Das kam auch in den zahlreichen Grußworten von Wirtschaftslenkern und Spitzenpolitikern aus beiden Ländern zum Ausdruck. Von Präsident Wladimir Putin bekam die AHK aus gegebenem Anlass aufbauende Schützenhilfe – schriftlich: „Insbesondere in der heutigen Zeit, in der die Weltwirtschaft mit ernsthaften Problemen konfrontiert ist, gewinnt Ihre verantwortungsvolle und pragmatische Tätigkeit an Bedeutung.

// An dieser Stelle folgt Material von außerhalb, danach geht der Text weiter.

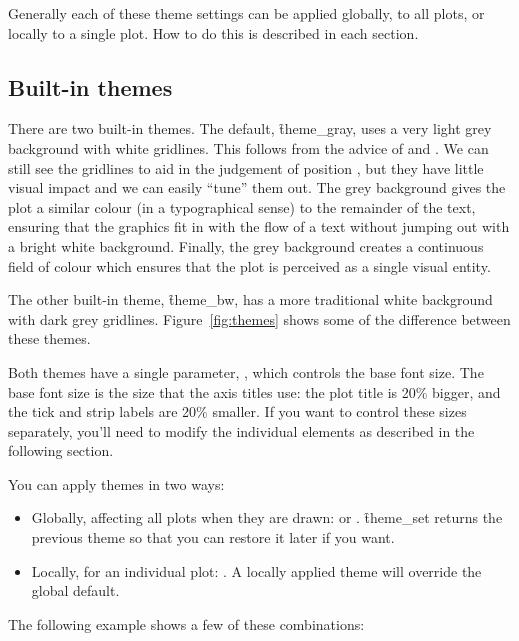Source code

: \noindent Generally each of these theme settings can be applied globally, to all plots, or locally to a single plot.  How to do this is described in each section.

\subsection{Built-in themes}
\label{sec:built_in}

There are two built-in themes.  The default, \f{theme_gray}, uses a very light grey background with white gridlines.  This follows from the advice of \citet{tufte:2006,tufte:1990,tufte:2001,tufte:1997} and \citet{brewer:1994,carr:2002,carr:1994,carr:1999}. We can still see the gridlines to aid in the judgement of position \citep{cleveland:1993a}, but they have little visual impact and we can easily ``tune'' them out. The grey background gives the plot a similar colour (in a typographical sense) to the remainder of the text, ensuring that the graphics fit in with the flow of a text without jumping out with a bright white background. Finally, the grey background creates a continuous field of colour which ensures that the plot is perceived as a single visual entity. 

The other built-in theme, \f{theme_bw}, has a more traditional white background with dark grey gridlines.  Figure~\ref{fig:themes} shows some of the difference between these themes.

Both themes have a single parameter, , which controls the base font size.  The base font size is the size that the axis titles use: the plot title is 20\% bigger, and the tick and strip labels are 20\% smaller.  If you want to control these sizes separately, you'll need to modify the individual elements as described in the following section.

You can apply themes in two ways:

\begin{itemize}
  \item Globally, affecting all plots when they are drawn:  or .  \f{theme_set} returns the previous theme so that you can restore it later if you want.
  
  \item Locally, for an individual plot:  .  A locally applied theme will override the global default.
\end{itemize}

\noindent The following example shows a few of these combinations:

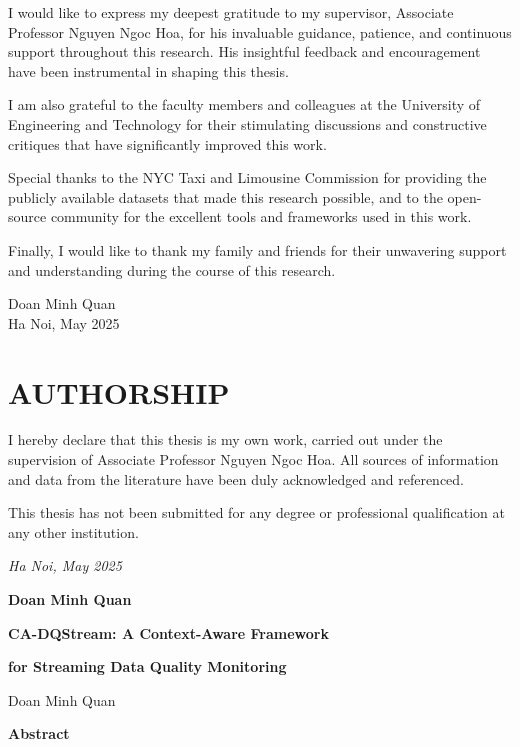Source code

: \documentclass[a4paper, reqno, oneside]{book}
\begin{document}
I would like to express my deepest gratitude to my supervisor, Associate Professor Nguyen Ngoc Hoa, for his invaluable guidance, patience, and continuous support throughout this research. His insightful feedback and encouragement have been instrumental in shaping this thesis.

I am also grateful to the faculty members and colleagues at the University of Engineering and Technology for their stimulating discussions and constructive critiques that have significantly improved this work.

Special thanks to the NYC Taxi and Limousine Commission for providing the publicly available datasets that made this research possible, and to the open-source community for the excellent tools and frameworks used in this work.

Finally, I would like to thank my family and friends for their unwavering support and understanding during the course of this research.

\vspace{2cm}
\begin{flushright}
Doan Minh Quan\\
Ha Noi, May 2025
\end{flushright}


\newpage
\chapter*{AUTHORSHIP}
\vspace{20pt}

I hereby declare that this thesis is my own work, carried out under the supervision of Associate Professor Nguyen Ngoc Hoa. All sources of information and data from the literature have been duly acknowledged and referenced.

This thesis has not been submitted for any degree or professional qualification at any other institution.


\vspace{2cm}
\begin{flushright}
{\it Ha Noi, May 2025}

{\bf Doan Minh Quan}
\end{flushright}

\newpage
\centerline{\bf CA-DQStream: A Context-Aware Framework}
\centerline{\bf for Streaming Data Quality Monitoring}
\vspace{10pt}
\centerline{Doan Minh Quan}

\vspace{2cm}
{\bf Abstract}
\end{document}
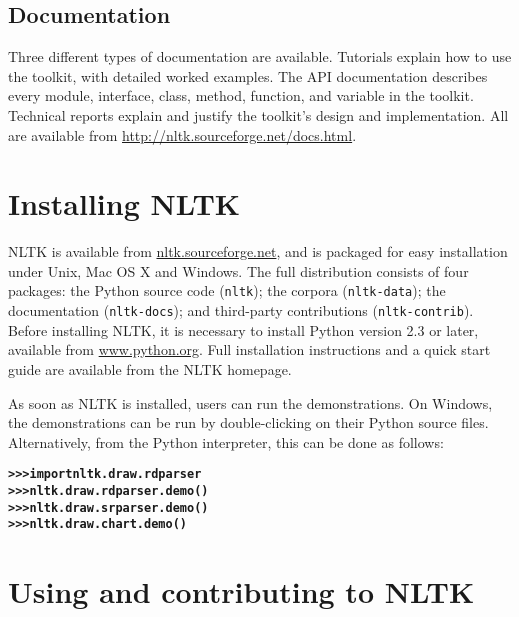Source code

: \documentclass[11pt]{article}
\begin{document}
\subsection{Documentation}

Three different types of documentation are available.  Tutorials
explain how to use the toolkit, with detailed worked examples.  The
API documentation describes every module, interface, class, method,
function, and variable in the toolkit.  Technical reports explain and
justify the toolkit's design and implementation.  All are available
from \url{http://nltk.sourceforge.net/docs.html}.

\section{Installing NLTK}

NLTK is available from \url{nltk.sourceforge.net}, and is packaged for
easy installation under Unix, Mac OS X and Windows.  The full
distribution consists of four packages: the Python source code
(\texttt{nltk}); the corpora (\texttt{nltk-data}); the documentation
(\texttt{nltk-docs}); and third-party contributions
(\texttt{nltk-contrib}).  Before installing NLTK, it is necessary to
install Python version 2.3 or later, available from
\url{www.python.org}.  Full installation instructions and a quick
start guide are available from the NLTK homepage.

As soon as NLTK is installed, users can run the demonstrations.  On
Windows, the demonstrations can be run by double-clicking on their
Python source files.  Alternatively, from the Python interpreter, this
can be done as follows:

\begin{alltt}
\textbf{>>> import nltk.draw.rdparser}
\textbf{>>> nltk.draw.rdparser.demo()}
\textbf{>>> nltk.draw.srparser.demo()}
\textbf{>>> nltk.draw.chart.demo()}
\end{alltt}

\section{Using and contributing to NLTK}
\end{document}
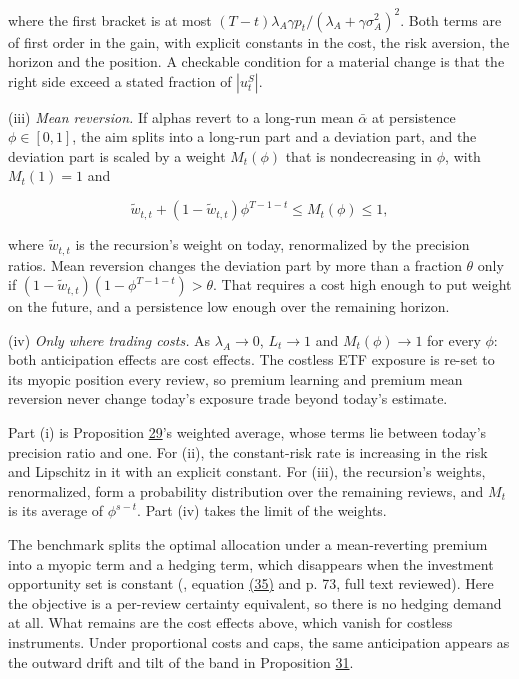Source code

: \documentclass[11pt]{article}
\begin{document}
where the first bracket is at most
\((T-t)\lambda_A\gamma p_t/(\lambda_A+\gamma\sigma_A^2)^2\). Both terms are of first order in
the gain, with explicit constants in the cost, the risk aversion,
the horizon and the position. A checkable condition for a material
change is that the right side exceed a stated fraction of \(|u^S_t|\).

(iii) \emph{Mean reversion.} If alphas revert to a long-run mean
\(\bar\alpha\) at persistence \(\phi\in[0,1]\), the aim splits into a long-run part
and a deviation part, and the deviation part is scaled by a weight
\(M_t(\phi)\) that is nondecreasing in \(\phi\), with \(M_t(1)=1\) and

\begin{equation*}
\tilde w_{t,t}+(1-\tilde w_{t,t})\phi^{T-1-t}\leq M_t(\phi)\leq1,\tag{106}\label{eq:106}
\end{equation*}

where \(\tilde w_{t,t}\) is the recursion's weight on today, renormalized by
the precision ratios. Mean reversion changes the deviation part by more
than a fraction \(\theta\) only if \((1-\tilde w_{t,t})(1-\phi^{T-1-t})>\theta\). That
requires a cost high enough to put weight on the future, and a
persistence low enough over the remaining horizon.

(iv) \emph{Only where trading costs.} As \(\lambda_A\to0\), \(L_t\to1\) and \(M_t(\phi)\to1\)
for every \(\phi\): both anticipation effects are cost effects. The costless
ETF exposure is re-set to its myopic position every review, so premium
learning and premium mean reversion never change today's exposure
trade beyond today's estimate.

Part (i) is Proposition \hyperref[res:Proposition-29]{29}'s weighted average, whose terms lie between
today's precision ratio and one. For (ii), the constant-risk rate is
increasing in the risk and Lipschitz in it with an explicit constant.
For (iii), the recursion's weights, renormalized, form a probability
distribution over the remaining reviews, and \(M_t\) is its average of
\(\phi^{s-t}\). Part (iv) takes the limit of the weights.

The benchmark splits the optimal allocation under a mean-reverting
premium into a myopic term and a hedging term, which disappears when
the investment opportunity set is constant (\cite{wachter2002portfolio},
equation \hyperref[eq:35]{(35)} and p. 73, full text reviewed). Here the objective is a
per-review certainty equivalent, so there is no hedging demand at
all. What remains are the cost effects above, which vanish for
costless instruments. Under proportional costs and caps, the same
anticipation appears as the outward drift and tilt of the band in
Proposition \hyperref[res:Proposition-31]{31}.
\end{document}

Sie ist stärker gefragt denn je.“ Horst Teltschik, außenpolitischer Chefberater von Helmut Kohl, trug per Video seine Perspektiven der deutsch-russischen Beziehungen vor.

Deutsche Firmen können Krise

Die Schirmherrschaft über die Verleihung des prestigeträchtigen Mittelstandspreises, der dem großen „Wegbereiter des Osthandels“, Otto Wolf von Amerongen gewidmet und nach ihm benannt ist, liegt in den Händen von AHK-Ehrenpräsidentin und ‚Grande Dame‘ der deutschen Wirtschaft im Lande, Andrea von Knoop, und Alexander Schochin, dem Präsidenten des Russischen Verbandes der Industriellen und Unternehmer RSPP.

Beide überreichten ihn nach Mehrheitsentscheid einer AHK-Mitgliederbefragung an die drei Gewinner: Das Familienunternehmen Liebherr in der Kategorie „Bester deutscher Mittelständler in Russland“, die Alexander Shorokhoff Uhrenmanufaktur mit Sitz im bayerischen Alzenau als „Bester russischer Mittelständler in Deutschland“ und der „Innovationspreis“ ging an MicoTech, ein Produktions- und Forschungszentrum für Mineralbeschichtungstechnologien aus Kaluga.

Matthias Schepp resümiert selbstbewusst und im kollektiven Sinne: „Es ist nicht so, dass die Firmen die Krise mögen. Aber es ist sicher so, dass sie Krise können.“ Eben. Da gibt es dann irgendwann wieder etwas zu feiern. Viel Glück.